Provided records:
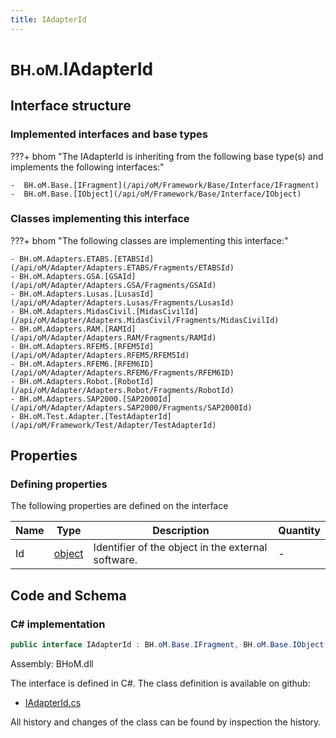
 ```yaml
---
title: IAdapterId
---
```


# <small>BH.oM.</small>**IAdapterId**



## Interface structure

### Implemented interfaces and base types

???+ bhom "The IAdapterId is inheriting from the following base type(s) and implements the following interfaces:"

    -  BH.oM.Base.[IFragment](/api/oM/Framework/Base/Interface/IFragment)
    -  BH.oM.Base.[IObject](/api/oM/Framework/Base/Interface/IObject)


### Classes implementing this interface

???+ bhom "The following classes are implementing this interface:"

    - BH.oM.Adapters.ETABS.[ETABSId](/api/oM/Adapter/Adapters.ETABS/Fragments/ETABSId)
    - BH.oM.Adapters.GSA.[GSAId](/api/oM/Adapter/Adapters.GSA/Fragments/GSAId)
    - BH.oM.Adapters.Lusas.[LusasId](/api/oM/Adapter/Adapters.Lusas/Fragments/LusasId)
    - BH.oM.Adapters.MidasCivil.[MidasCivilId](/api/oM/Adapter/Adapters.MidasCivil/Fragments/MidasCivilId)
    - BH.oM.Adapters.RAM.[RAMId](/api/oM/Adapter/Adapters.RAM/Fragments/RAMId)
    - BH.oM.Adapters.RFEM5.[RFEM5Id](/api/oM/Adapter/Adapters.RFEM5/RFEM5Id)
    - BH.oM.Adapters.RFEM6.[RFEM6ID](/api/oM/Adapter/Adapters.RFEM6/Fragments/RFEM6ID)
    - BH.oM.Adapters.Robot.[RobotId](/api/oM/Adapter/Adapters.Robot/Fragments/RobotId)
    - BH.oM.Adapters.SAP2000.[SAP2000Id](/api/oM/Adapter/Adapters.SAP2000/Fragments/SAP2000Id)
    - BH.oM.Test.Adapter.[TestAdapterId](/api/oM/Framework/Test/Adapter/TestAdapterId)


## Properties



### Defining properties

The following properties are defined on the interface

| Name             | Type             | Description      | Quantity         |
|------------------|------------------|------------------|------------------|
| Id | [object](https://learn.microsoft.com/en-us/dotnet/api/System.Object?view=netstandard-2.0) | Identifier of the object in the external software. | - |


## Code and Schema

### C# implementation

``` C# title="C#"
public interface IAdapterId : BH.oM.Base.IFragment, BH.oM.Base.IObject
```

Assembly: BHoM.dll

The interface is defined in C#. The class definition is available on github:

- [IAdapterId.cs](https://github.com/BHoM/BHoM/blob/develop/BHoM/Interface\IAdapterId.cs)

All history and changes of the class can be found by inspection the history.
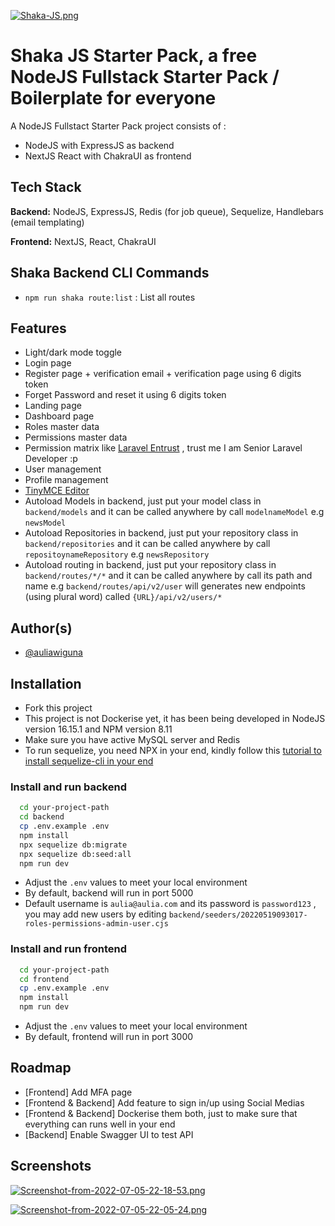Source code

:[![Shaka-JS.png](https://i.postimg.cc/VL24nyh2/Shaka-JS.png)](https://postimg.cc/Yhf1BPMx)
# Shaka JS Starter Pack, a free NodeJS Fullstack Starter Pack / Boilerplate for everyone

A NodeJS Fullstact Starter Pack project consists of :

- NodeJS with ExpressJS as backend
- NextJS React with ChakraUI as frontend


## Tech Stack

**Backend:** NodeJS, ExpressJS, Redis (for job queue), Sequelize, Handlebars (email templating)

**Frontend:** NextJS, React, ChakraUI


## Shaka Backend CLI Commands
- `npm run shaka route:list` : List all routes 

## Features

- Light/dark mode toggle
- Login page
- Register page + verification email + verification page using 6 digits token
- Forget Password and reset it using 6 digits token
- Landing page
- Dashboard page
- Roles master data
- Permissions master data
- Permission matrix like [Laravel Entrust](https://github.com/shanmuga3/laravel-entrust) , trust me I am Senior Laravel Developer :p
- User management
- Profile management
- [TinyMCE Editor](https://github.com/tinymce/tinymce)
- Autoload Models in backend, just put your model class in `backend/models` and it can be called anywhere by call `modelnameModel` e.g `newsModel`
- Autoload Repositories in backend, just put your repository class in `backend/repositories` and it can be called anywhere by call `repositoynameRepository` e.g `newsRepository`
- Autoload routing in backend, just put your repository class in `backend/routes/*/*` and it can be called anywhere by call its path and name  e.g `backend/routes/api/v2/user` will generates new endpoints (using plural word) called `{URL}/api/v2/users/*`



## Author(s)

- [@auliawiguna](https://github.com/auliawiguna)


## Installation

- Fork this project
- This project is not Dockerise yet, it has been being developed in NodeJS version 16.15.1 and NPM version 8.11
- Make sure you have active MySQL server and Redis
- To run sequelize, you need NPX in your end, kindly follow this [tutorial to install sequelize-cli in your end](https://www.npmjs.com/package/sequelize-cli)

### Install and run backend


```bash
  cd your-project-path
  cd backend
  cp .env.example .env
  npm install
  npx sequelize db:migrate
  npx sequelize db:seed:all
  npm run dev
```
- Adjust the `.env` values to meet your local environment
- By default, backend will run in port 5000
- Default username is `aulia@aulia.com` and its password is `password123` , you may add new users by editing `backend/seeders/20220519093017-roles-permissions-admin-user.cjs`
    
### Install and run frontend


```bash
  cd your-project-path
  cd frontend
  cp .env.example .env
  npm install
  npm run dev
```
- Adjust the `.env` values to meet your local environment
- By default, frontend will run in port 3000
    
## Roadmap

- [Frontend] Add MFA page
- [Frontend & Backend] Add feature to sign in/up using Social Medias
- [Frontend & Backend] Dockerise them both, just to make sure that everything can runs well in your end
- [Backend] Enable Swagger UI to test API

## Screenshots

[![Screenshot-from-2022-07-05-22-18-53.png](https://i.postimg.cc/pdFK89Hb/Screenshot-from-2022-07-05-22-18-53.png)](https://postimg.cc/f3M3QRyB)

[![Screenshot-from-2022-07-05-22-05-24.png](https://i.postimg.cc/pL9jb9yh/Screenshot-from-2022-07-05-22-05-24.png)](https://postimg.cc/Wdvz01GT)

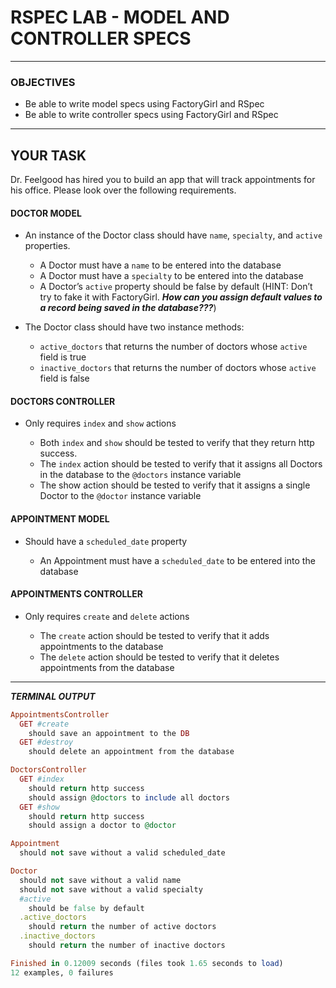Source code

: # RSPEC LAB - MODEL AND CONTROLLER SPECS

------

### OBJECTIVES

- Be able to write model specs using FactoryGirl and RSpec
- Be able to write controller specs using FactoryGirl and RSpec


------

## YOUR TASK

Dr. Feelgood has hired you to build an app that will track appointments for his office. Please look over the following requirements.

#### DOCTOR MODEL

- An instance of the Doctor class should have  `name`, `specialty`, and `active` properties.
  
  - A Doctor must have a `name` to be entered into the database
  - A Doctor must have a `specialty` to be entered into the database
  - A Doctor’s `active` property should be false by default (HINT: Don’t try to fake it with FactoryGirl. ***How can you assign default values to a record being saved in the database???***)
  
- The Doctor class should have two instance methods:
  
  - `active_doctors` that returns the number of doctors whose `active` field is true
  - `inactive_doctors` that returns the number of doctors whose `active` field is false
  




#### DOCTORS CONTROLLER

- Only requires `index` and `show` actions
  
  - Both `index` and `show` should be tested to verify that they return http success.
  - The `index` action should be tested to verify that it assigns all Doctors in the database to the `@doctors` instance variable
  - The show action should be tested to verify that it assigns a single Doctor to the `@doctor` instance variable
  


#### APPOINTMENT MODEL

- Should have a `scheduled_date` property
  
  - An Appointment must have a `scheduled_date` to be entered into the database
  


#### APPOINTMENTS CONTROLLER

- Only requires `create` and `delete` actions
  
  - The `create` action should be tested to verify that it adds appointments to the database
  - The `delete` action should be tested to verify that it deletes appointments from the database
  


------

***TERMINAL OUTPUT***

``` ruby
AppointmentsController
  GET #create
    should save an appointment to the DB
  GET #destroy
    should delete an appointment from the database

DoctorsController
  GET #index
    should return http success
    should assign @doctors to include all doctors
  GET #show
    should return http success
    should assign a doctor to @doctor

Appointment
  should not save without a valid scheduled_date

Doctor
  should not save without a valid name
  should not save without a valid specialty
  #active
    should be false by default
  .active_doctors
    should return the number of active doctors
  .inactive_doctors
    should return the number of inactive doctors

Finished in 0.12009 seconds (files took 1.65 seconds to load)
12 examples, 0 failures
```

Exercise: The lines you need are those containing "requires"; find them in the records and copy them.

Response to the exercise:
- Only requires `index` and `show` actions
- Only requires `create` and `delete` actions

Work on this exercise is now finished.